To promote compliance and ethical conduct, sponsors and investigators can adopt the following strategies:

1. Integrate Reporting into Trial Planning

• Include a data sharing and results disclosure plan in the protocol and informed consent documents
• Budget time and resources for post-study analysis, lay summaries, and registry uploads

2. Use Lay Summaries and Plain Language

• Prepare patient-friendly summaries explaining key outcomes, side effects, and next steps
• Translate into multiple languages to reflect global enrollment demographics

3. Collaborate with Advocacy Groups

• Engage rare disease organizations to co-disseminate results to the broader patient community
• Use newsletters, webinars, or social media to share study progress and publications

4. Utilize Open Access Platforms

• Publish findings in open-access journals or preprint repositories
• Ensure trial data and interpretations are available to independent researchers and clinicians

Case Example: Transparent Reporting in a Lysosomal Storage Disorder Trial

In a Phase II trial for Niemann-Pick Type C disease, early endpoints failed to demonstrate statistical significance. Instead of suppressing the data, the sponsor published results in an open-access journal and hosted a public webinar with researchers and patient advocacy leaders.

This approach resulted in:

• Enhanced scientific discourse on endpoint selection and trial design
• Increased trust among trial participants and families
• Informing subsequent protocol amendments in future studies

The trial became a model of transparency in the rare disease community and strengthened collaborative networks across research and patient communities.
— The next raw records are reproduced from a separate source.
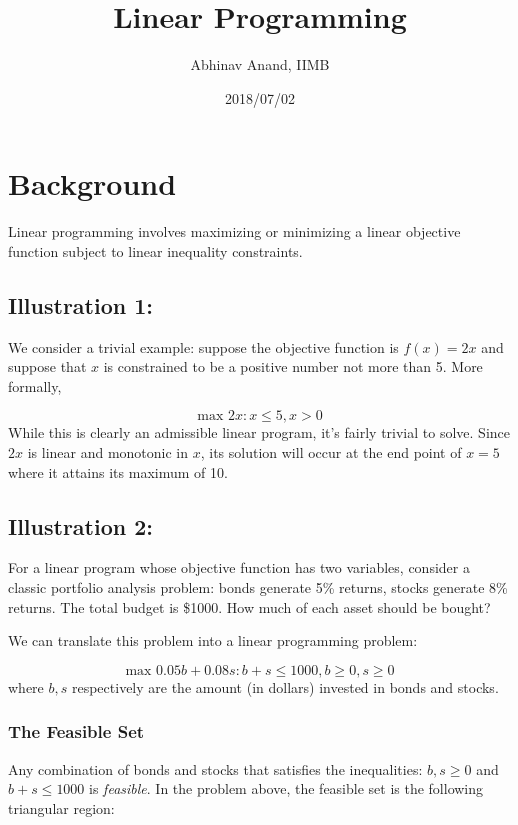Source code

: \documentclass[11pt,]{article}
\title{Linear Programming}
\author{Abhinav Anand, IIMB}
\date{2018/07/02}
\begin{document}
\maketitle

\section{Background}\label{background}

Linear programming involves maximizing or minimizing a linear objective
function subject to linear inequality constraints.

\subsection{Illustration 1:}\label{illustration-1}

We consider a trivial example: suppose the objective function is
\(f(x) = 2x\) and suppose that \(x\) is constrained to be a positive
number not more than 5. More formally,

\[
\text{max } 2x: x\leq 5, x>0
\] While this is clearly an admissible linear program, it's fairly
trivial to solve. Since \(2x\) is linear and monotonic in \(x\), its
solution will occur at the end point of \(x=5\) where it attains its
maximum of 10.

\subsection{Illustration 2:}\label{illustration-2}

For a linear program whose objective function has two variables,
consider a classic portfolio analysis problem: bonds generate 5\%
returns, stocks generate 8\% returns. The total budget is \$1000. How
much of each asset should be bought?

We can translate this problem into a linear programming problem:

\[
\text{max } 0.05b+0.08s: b+s\leq 1000, b \geq 0, s \geq 0
\] where \(b, s\) respectively are the amount (in dollars) invested in
bonds and stocks.

\subsubsection{The Feasible Set}\label{the-feasible-set}

Any combination of bonds and stocks that satisfies the inequalities:
\(b ,s \geq 0\) and \(b+s\leq 1000\) is \emph{feasible}. In the problem
above, the feasible set is the following triangular region:
\end{document}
Global Registries and Data-Sharing Mandates

Beyond national registries, rare disease studies can benefit from inclusion in global trial platforms such as:

• EU Clinical Trials Register
• Be Part of Research (UK)
• Japan’s RCT Portal

These registries improve trial visibility, enable cross-study comparisons, and enhance public accountability. When harmonized across agencies, they can also reduce duplication and stimulate cross-border research in ultra-rare conditions.

Ethical Imperatives and Future Trends

Transparent reporting in rare disease trials is not just about ticking regulatory boxes. It reflects the core values of clinical research: integrity, respect, and societal contribution. Emerging trends are reinforcing these principles:

• Patient co-authorship: Some journals now encourage inclusion of patients as co-authors in trial publications.
• Blockchain and secure platforms: Tools are emerging to track data transparency and reporting compliance in real time.
• AI-driven analysis: Artificial intelligence is being used to detect underreporting or identify unpublished trials across databases.

Regulators, sponsors, and the public alike are demanding higher levels of accountability and real-world impact. Rare disease trials, due to their inherently high stakes, must lead by example.

Conclusion: Making Transparency the Norm, Not the Exception

In rare disease research, the ethical stakes are high. Transparent reporting ensures that knowledge gained from a few precious cases is not lost. It allows future therapies to be built on solid ground and ensures that the voices of patients and families are heard long after the trial ends.

By embedding transparency into every phase—from protocol to publication—rare disease sponsors can uphold public trust, meet regulatory obligations, and accelerate progress for some of the most vulnerable patient populations in medicine today.